Problem statement. How many lines in the entries below contain "QSqlDatabase"? Answer with the number only.

Collected data
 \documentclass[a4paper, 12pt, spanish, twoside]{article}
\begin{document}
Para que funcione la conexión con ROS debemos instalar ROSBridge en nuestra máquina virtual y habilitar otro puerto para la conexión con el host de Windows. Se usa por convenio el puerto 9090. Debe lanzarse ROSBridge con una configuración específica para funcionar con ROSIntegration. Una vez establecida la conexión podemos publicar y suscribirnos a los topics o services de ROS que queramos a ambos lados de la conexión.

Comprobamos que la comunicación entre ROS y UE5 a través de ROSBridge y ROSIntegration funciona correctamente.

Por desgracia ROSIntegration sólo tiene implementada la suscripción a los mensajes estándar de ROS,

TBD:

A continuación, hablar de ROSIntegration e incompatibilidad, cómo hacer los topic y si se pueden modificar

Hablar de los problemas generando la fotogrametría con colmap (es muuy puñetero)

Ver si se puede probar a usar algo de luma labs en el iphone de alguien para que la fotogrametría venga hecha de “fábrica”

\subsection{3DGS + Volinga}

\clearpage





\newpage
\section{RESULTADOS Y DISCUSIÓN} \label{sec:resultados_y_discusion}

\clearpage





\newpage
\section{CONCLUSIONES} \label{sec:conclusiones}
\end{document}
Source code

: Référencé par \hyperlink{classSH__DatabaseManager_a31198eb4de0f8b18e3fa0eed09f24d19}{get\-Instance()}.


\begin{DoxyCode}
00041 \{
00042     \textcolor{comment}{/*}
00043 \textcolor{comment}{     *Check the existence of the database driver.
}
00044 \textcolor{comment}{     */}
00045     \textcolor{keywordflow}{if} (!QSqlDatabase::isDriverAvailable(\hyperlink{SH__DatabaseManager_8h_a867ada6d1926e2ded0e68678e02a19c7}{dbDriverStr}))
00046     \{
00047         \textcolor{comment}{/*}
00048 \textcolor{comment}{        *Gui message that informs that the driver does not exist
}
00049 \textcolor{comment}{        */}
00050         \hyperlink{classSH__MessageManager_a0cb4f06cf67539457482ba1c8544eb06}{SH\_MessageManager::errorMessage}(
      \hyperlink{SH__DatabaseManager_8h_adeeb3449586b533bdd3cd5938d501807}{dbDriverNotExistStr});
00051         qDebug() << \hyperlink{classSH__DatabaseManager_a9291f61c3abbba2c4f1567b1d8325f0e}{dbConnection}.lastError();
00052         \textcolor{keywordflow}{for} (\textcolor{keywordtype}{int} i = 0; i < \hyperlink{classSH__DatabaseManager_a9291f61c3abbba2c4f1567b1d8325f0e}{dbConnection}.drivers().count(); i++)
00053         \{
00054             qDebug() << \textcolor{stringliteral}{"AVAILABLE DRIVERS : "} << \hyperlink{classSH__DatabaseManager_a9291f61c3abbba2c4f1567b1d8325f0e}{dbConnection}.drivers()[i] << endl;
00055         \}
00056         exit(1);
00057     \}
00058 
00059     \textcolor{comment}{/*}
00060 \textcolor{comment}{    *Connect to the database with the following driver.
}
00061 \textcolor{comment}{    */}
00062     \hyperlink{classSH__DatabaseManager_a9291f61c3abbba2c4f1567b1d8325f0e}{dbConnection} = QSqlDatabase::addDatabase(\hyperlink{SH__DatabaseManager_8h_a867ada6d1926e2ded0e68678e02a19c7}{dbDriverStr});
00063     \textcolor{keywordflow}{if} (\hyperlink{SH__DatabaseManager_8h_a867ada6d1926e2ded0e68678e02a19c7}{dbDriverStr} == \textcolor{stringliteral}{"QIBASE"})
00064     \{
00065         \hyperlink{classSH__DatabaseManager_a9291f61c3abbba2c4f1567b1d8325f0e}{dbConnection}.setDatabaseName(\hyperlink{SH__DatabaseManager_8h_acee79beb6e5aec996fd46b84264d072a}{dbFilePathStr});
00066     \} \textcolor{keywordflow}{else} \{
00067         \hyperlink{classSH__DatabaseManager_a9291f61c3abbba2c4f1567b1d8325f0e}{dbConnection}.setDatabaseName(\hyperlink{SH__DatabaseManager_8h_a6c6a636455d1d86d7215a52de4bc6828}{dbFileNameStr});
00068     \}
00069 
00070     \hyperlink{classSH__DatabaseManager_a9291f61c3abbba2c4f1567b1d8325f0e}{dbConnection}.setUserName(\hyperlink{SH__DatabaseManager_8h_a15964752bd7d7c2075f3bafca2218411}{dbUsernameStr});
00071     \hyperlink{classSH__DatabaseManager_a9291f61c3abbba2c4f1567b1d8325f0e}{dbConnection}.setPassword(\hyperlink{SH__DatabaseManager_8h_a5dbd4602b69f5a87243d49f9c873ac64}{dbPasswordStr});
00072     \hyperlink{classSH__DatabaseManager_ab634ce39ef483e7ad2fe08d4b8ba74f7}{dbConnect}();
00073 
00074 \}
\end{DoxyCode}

Response. 2